======== PROVIDED MATERIAL ========
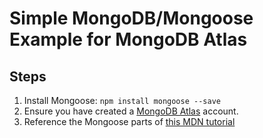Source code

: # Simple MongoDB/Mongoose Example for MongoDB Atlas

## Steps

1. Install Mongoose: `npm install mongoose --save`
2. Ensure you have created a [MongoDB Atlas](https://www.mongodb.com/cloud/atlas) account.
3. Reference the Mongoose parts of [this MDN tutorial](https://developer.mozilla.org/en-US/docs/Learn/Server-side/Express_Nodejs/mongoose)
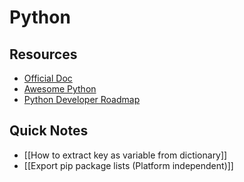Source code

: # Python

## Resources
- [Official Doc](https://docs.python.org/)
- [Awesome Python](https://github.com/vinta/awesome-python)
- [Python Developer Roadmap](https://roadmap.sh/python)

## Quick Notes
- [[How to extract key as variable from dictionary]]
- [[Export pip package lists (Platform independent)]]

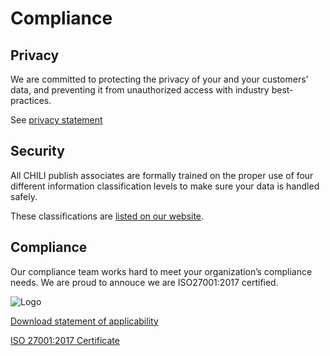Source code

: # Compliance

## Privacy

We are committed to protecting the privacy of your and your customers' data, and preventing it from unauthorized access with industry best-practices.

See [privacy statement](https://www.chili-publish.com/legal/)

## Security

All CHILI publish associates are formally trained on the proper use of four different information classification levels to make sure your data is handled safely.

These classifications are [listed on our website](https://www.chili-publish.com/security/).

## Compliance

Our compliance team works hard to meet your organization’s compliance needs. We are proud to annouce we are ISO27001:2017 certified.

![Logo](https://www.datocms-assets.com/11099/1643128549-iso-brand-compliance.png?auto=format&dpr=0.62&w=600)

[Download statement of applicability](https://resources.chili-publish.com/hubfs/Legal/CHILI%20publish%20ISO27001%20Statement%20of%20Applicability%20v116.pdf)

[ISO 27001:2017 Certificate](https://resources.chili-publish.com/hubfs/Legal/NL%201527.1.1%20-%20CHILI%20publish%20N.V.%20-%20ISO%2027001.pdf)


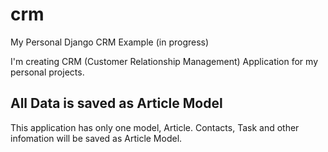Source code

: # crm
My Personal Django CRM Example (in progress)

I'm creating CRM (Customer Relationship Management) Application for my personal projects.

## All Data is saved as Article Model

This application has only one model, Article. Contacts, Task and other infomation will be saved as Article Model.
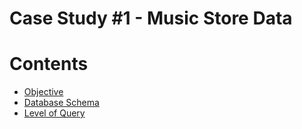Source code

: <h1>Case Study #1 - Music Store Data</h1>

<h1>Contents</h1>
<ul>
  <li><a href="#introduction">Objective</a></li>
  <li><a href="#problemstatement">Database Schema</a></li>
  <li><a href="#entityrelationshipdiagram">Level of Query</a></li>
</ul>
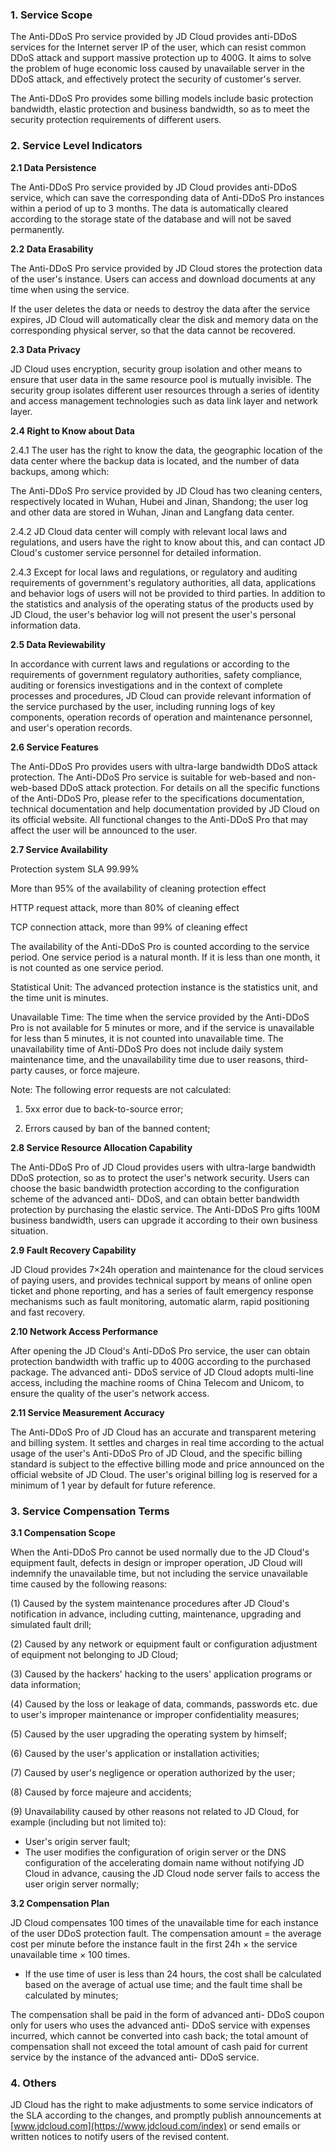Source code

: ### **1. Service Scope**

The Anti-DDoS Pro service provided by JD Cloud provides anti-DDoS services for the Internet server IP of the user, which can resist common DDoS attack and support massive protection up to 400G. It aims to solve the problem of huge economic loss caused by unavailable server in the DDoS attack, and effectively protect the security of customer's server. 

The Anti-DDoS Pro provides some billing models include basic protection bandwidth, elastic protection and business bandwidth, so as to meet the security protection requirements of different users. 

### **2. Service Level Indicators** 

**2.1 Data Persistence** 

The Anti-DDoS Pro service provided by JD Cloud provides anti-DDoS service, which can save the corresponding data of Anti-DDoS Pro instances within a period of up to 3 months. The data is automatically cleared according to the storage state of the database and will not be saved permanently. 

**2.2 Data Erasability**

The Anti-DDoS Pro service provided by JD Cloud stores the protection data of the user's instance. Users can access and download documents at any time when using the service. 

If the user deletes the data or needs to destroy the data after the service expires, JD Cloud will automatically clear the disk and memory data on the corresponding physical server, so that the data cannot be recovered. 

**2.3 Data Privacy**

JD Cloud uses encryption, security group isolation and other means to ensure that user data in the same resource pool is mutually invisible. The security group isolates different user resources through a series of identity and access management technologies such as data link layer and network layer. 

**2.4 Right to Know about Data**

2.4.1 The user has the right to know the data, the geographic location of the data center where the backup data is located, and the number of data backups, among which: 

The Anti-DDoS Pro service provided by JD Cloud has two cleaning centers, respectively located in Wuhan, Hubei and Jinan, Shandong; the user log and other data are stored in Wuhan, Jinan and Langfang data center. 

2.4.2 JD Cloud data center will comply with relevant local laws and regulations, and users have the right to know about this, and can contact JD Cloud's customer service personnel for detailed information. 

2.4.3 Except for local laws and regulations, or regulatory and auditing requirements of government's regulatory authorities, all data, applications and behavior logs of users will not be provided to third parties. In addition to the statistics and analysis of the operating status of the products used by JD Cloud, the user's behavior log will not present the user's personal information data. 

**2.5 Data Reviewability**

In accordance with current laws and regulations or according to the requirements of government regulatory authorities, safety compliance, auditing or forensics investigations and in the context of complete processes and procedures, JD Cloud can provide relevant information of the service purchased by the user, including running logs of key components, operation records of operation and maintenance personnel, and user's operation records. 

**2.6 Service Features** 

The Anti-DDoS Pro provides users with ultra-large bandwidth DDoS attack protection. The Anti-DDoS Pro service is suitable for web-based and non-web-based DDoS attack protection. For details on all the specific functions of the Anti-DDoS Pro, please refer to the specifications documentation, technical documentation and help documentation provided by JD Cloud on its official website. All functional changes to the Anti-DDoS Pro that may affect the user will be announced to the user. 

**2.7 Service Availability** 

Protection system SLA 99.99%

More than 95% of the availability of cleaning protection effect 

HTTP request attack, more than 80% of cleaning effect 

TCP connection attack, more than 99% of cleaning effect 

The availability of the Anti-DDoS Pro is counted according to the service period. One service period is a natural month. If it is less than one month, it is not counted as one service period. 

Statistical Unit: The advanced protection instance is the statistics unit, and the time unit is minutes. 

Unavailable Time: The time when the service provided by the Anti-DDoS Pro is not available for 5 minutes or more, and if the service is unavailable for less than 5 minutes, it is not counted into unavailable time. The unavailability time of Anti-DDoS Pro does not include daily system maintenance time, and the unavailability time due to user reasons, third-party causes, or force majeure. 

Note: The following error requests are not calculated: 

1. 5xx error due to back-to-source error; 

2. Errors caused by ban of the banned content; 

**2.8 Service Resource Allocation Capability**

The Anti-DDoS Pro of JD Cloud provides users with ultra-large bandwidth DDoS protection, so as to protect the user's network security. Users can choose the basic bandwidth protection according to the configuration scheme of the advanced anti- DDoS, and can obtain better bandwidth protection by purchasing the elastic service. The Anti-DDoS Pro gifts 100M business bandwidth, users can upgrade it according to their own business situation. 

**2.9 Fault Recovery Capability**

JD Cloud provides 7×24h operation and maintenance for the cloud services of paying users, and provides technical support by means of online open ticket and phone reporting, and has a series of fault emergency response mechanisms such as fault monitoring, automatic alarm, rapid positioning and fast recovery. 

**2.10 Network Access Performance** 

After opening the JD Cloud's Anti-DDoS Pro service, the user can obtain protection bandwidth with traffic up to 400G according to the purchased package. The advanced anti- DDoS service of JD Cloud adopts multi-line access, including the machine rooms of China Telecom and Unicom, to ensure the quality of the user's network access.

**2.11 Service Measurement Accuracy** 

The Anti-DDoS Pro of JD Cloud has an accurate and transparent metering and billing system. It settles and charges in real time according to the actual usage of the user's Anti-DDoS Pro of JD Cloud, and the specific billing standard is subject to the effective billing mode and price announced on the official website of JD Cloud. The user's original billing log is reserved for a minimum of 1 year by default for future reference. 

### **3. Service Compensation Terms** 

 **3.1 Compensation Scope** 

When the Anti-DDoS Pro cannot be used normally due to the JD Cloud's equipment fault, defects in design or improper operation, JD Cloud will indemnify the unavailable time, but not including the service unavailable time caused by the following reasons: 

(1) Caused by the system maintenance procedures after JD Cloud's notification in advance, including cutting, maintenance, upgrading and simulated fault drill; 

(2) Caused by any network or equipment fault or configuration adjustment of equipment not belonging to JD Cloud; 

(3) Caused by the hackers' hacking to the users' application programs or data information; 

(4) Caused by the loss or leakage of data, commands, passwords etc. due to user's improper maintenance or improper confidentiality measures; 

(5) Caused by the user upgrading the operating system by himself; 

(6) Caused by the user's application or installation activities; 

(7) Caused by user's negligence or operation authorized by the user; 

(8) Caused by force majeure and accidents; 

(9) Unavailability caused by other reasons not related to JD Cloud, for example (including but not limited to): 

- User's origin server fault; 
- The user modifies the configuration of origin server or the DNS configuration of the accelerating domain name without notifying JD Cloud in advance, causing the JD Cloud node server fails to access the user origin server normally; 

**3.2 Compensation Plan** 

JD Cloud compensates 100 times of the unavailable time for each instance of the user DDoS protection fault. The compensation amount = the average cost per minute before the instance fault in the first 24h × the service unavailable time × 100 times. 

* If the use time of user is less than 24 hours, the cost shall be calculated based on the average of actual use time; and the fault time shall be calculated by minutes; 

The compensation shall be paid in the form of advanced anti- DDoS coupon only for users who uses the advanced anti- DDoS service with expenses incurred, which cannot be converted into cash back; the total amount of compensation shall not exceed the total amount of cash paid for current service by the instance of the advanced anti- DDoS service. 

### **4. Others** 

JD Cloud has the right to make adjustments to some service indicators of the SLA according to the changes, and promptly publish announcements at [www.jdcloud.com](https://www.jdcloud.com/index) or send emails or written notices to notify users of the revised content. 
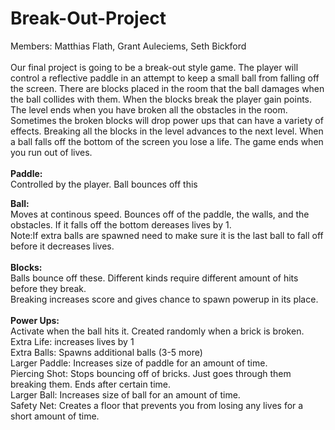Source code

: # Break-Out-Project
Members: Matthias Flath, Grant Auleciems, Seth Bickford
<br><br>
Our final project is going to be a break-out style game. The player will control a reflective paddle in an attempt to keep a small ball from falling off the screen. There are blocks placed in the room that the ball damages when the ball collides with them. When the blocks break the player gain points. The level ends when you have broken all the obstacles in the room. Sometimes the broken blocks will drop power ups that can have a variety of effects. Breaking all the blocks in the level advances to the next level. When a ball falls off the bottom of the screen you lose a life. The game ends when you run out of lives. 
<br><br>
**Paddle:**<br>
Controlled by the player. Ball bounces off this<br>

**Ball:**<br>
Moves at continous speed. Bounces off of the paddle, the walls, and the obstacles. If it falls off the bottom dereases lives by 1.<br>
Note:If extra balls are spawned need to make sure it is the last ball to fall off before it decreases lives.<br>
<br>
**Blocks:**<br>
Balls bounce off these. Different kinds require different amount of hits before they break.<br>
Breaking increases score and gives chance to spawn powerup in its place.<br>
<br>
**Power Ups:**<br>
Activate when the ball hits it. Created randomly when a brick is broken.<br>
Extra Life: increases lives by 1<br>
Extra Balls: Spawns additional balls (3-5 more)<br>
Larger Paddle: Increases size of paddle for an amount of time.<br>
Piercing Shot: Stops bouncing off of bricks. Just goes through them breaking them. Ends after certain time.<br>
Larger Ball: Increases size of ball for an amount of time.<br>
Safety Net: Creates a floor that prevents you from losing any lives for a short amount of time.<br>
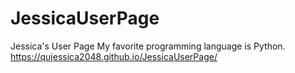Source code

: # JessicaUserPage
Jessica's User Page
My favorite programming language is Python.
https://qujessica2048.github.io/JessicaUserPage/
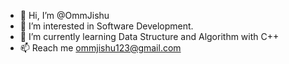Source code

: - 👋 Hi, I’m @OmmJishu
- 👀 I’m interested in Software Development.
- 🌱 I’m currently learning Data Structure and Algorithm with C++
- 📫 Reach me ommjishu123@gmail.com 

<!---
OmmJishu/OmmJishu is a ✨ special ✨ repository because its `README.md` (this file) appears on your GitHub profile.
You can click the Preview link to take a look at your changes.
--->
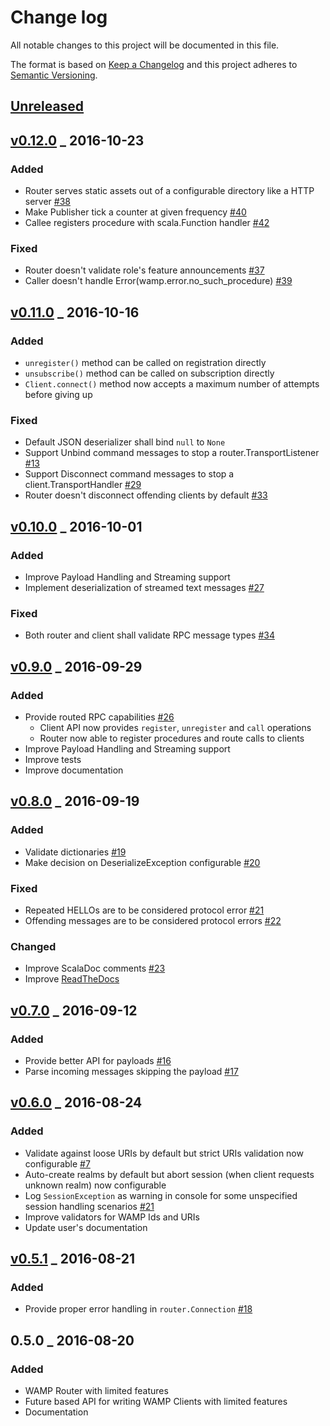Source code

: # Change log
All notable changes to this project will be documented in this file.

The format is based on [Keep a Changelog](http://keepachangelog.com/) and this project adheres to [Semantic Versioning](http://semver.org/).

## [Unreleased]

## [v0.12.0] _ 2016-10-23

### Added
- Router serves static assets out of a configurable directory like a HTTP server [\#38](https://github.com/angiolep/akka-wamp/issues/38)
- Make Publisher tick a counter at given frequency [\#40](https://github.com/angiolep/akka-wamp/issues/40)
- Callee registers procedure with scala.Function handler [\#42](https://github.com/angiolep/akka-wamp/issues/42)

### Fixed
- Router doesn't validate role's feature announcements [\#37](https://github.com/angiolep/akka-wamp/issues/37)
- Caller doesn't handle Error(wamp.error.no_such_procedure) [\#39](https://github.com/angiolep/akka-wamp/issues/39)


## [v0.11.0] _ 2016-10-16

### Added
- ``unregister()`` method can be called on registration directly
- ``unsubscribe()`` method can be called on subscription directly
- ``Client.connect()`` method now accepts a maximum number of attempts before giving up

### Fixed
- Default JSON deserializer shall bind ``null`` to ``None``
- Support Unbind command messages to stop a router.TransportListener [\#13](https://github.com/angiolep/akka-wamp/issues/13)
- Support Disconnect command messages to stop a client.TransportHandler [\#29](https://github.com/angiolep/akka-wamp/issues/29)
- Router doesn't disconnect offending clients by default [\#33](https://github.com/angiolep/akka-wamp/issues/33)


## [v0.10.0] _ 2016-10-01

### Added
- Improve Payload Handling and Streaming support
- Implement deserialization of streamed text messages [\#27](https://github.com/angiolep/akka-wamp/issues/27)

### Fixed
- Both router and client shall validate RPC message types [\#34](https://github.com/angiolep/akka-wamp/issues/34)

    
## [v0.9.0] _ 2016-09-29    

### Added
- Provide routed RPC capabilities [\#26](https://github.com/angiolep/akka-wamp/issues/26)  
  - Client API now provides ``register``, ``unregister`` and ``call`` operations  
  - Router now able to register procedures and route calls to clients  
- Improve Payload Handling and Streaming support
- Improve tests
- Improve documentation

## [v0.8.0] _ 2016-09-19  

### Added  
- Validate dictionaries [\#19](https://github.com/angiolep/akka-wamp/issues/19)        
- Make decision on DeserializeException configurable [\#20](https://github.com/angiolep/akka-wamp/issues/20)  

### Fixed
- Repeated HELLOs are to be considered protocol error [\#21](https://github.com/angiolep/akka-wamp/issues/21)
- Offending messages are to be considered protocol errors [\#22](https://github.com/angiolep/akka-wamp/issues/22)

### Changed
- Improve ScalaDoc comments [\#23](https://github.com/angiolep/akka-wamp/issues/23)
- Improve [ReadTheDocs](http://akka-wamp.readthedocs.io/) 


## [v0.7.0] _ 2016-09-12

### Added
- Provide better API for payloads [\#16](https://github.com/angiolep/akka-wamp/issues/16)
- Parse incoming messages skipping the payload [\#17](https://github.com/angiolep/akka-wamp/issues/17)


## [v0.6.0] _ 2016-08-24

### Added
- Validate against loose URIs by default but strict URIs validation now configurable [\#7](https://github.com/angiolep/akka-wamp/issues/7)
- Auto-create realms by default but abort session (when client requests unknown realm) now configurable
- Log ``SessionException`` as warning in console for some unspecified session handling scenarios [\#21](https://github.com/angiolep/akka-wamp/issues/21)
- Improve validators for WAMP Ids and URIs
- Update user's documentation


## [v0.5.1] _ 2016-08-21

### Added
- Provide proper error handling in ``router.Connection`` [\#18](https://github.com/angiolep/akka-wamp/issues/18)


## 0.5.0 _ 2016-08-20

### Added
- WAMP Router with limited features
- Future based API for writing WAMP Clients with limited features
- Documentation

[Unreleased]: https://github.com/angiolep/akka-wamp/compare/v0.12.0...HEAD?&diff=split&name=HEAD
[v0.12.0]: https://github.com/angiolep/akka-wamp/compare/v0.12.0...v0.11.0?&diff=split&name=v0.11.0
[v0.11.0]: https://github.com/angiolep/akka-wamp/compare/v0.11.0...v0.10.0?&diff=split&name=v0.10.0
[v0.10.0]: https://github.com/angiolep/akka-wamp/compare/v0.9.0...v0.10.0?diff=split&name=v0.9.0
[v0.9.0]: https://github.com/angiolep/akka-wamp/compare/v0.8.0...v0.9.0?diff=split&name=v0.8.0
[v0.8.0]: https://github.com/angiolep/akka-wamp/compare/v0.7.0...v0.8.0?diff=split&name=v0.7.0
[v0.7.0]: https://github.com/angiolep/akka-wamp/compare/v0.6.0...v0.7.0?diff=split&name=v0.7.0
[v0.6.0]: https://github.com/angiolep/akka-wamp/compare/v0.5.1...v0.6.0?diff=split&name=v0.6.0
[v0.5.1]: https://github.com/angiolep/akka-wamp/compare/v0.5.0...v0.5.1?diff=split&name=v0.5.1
========
### TASK DIRECTIONS
Within the listing above, locate the line containing "HTTP request attack, more" and the line containing "Resource Allocation Capability**". Reproduce those two lines and all lines between them exactly, with nothing added.

### RESULT BELOW
HTTP request attack, more than 80% of cleaning effect 

TCP connection attack, more than 99% of cleaning effect 

The availability of the Anti-DDoS Pro is counted according to the service period. One service period is a natural month. If it is less than one month, it is not counted as one service period. 

Statistical Unit: The advanced protection instance is the statistics unit, and the time unit is minutes. 

Unavailable Time: The time when the service provided by the Anti-DDoS Pro is not available for 5 minutes or more, and if the service is unavailable for less than 5 minutes, it is not counted into unavailable time. The unavailability time of Anti-DDoS Pro does not include daily system maintenance time, and the unavailability time due to user reasons, third-party causes, or force majeure. 

Note: The following error requests are not calculated: 

1. 5xx error due to back-to-source error; 

2. Errors caused by ban of the banned content; 

**2.8 Service Resource Allocation Capability**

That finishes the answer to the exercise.